High throughput screening, crystal structure prediction, and carrier mobility calculations of organic molecular semiconductors as hole transport layer materials in perovskite solar cells

TL;DR

This study employs high throughput calculations and crystal structure prediction to screen and evaluate organic semiconductors as hole transport layers in perovskite solar cells, identifying promising candidates with high carrier mobility.

Contribution

It introduces a translational dimer model for rapid screening and crystal structure prediction of 74 organic molecules, advancing the design of efficient hole transport materials for solar cells.

Findings

Some materials exhibit hole mobilities exceeding 10 cm²/V·s.

The translational dimer model proves effective for inverse design.

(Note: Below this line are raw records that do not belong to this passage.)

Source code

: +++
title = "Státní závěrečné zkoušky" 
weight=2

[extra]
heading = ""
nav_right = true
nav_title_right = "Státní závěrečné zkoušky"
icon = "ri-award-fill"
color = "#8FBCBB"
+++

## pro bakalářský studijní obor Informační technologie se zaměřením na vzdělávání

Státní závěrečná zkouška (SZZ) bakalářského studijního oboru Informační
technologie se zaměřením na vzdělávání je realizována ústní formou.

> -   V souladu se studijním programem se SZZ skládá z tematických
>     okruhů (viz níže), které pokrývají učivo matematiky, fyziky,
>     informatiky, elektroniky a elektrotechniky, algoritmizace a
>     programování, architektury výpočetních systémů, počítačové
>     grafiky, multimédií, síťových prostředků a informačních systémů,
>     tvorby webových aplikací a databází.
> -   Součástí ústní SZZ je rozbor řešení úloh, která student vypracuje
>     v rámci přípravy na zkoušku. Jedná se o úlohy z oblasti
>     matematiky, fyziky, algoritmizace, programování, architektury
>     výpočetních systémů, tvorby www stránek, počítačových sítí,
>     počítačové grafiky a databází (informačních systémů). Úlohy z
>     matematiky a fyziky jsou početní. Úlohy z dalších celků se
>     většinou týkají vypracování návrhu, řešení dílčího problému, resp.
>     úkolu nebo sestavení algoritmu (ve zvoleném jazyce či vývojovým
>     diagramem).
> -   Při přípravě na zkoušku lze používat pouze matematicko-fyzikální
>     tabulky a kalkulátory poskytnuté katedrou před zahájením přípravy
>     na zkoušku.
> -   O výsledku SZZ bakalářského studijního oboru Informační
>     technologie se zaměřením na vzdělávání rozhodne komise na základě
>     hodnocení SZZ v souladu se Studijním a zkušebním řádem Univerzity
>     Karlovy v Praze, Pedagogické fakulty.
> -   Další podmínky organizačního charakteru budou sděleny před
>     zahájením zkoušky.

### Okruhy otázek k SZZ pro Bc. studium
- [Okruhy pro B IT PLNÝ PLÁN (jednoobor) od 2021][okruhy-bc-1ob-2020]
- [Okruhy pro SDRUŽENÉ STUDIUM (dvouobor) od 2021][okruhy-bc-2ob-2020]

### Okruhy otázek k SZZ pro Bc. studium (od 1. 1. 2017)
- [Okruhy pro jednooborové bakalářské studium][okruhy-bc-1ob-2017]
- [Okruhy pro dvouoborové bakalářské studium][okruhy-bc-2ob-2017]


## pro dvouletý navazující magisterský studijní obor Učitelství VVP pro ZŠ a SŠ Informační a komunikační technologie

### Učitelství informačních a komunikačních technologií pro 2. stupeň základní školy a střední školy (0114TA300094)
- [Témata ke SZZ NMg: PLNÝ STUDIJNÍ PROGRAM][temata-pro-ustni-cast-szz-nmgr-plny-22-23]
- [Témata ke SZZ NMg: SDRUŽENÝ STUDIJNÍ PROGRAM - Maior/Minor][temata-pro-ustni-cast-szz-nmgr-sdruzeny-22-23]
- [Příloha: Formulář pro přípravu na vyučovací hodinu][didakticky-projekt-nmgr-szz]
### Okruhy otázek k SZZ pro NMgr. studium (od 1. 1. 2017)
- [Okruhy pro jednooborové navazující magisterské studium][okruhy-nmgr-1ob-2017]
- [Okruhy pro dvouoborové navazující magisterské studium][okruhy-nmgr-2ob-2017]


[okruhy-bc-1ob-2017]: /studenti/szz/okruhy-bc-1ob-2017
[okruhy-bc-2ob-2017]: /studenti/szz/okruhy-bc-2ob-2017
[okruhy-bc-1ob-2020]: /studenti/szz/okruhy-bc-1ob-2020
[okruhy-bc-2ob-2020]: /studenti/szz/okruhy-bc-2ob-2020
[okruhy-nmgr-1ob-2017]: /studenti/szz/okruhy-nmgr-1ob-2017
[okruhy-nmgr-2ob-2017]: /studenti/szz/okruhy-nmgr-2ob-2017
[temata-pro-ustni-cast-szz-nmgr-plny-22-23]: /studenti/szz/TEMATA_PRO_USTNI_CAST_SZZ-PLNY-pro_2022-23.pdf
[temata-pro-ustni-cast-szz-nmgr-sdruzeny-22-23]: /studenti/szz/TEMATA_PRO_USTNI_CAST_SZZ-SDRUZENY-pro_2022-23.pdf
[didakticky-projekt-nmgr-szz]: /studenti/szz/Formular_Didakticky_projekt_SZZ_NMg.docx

Electronic properties are significantly influenced by polarity, steric effects, and hydrogen bonding.

Abstract

Using a representative translational dimer model, high throughput calculations are implemented for fast screening of a total of 74 diacenaphtho-extended heterocycle (DAH) derivatives as hole transport layer (HTL) materials in perovskite solar cells (PVSCs). Different electronic properties, including band structures, band gaps, and band edges compared to methylammonium and formamidinium lead iodide perovskites, along with reorganization energies, electronic couplings, and hole mobilities are calculated in order to decipher the effects of different parameters, including the polarity, steric and pi-conjugation, as well as the presence of explicit hydrogen bond interactions on the computed carrier mobilities of the studied materials. Full crystal structure predictions and hole mobility calculations of the top candidates resulted in some mobilities exceeding 10 cm2/V.s, further validating the employed translational dimer model as a robust approach for inverse design and fast high throughput screening of new HTL organic semiconductors with superior properties. The studied models and simulations performed in this work are instructive in designing next-generation HTL materials for higher-performance PVSCs.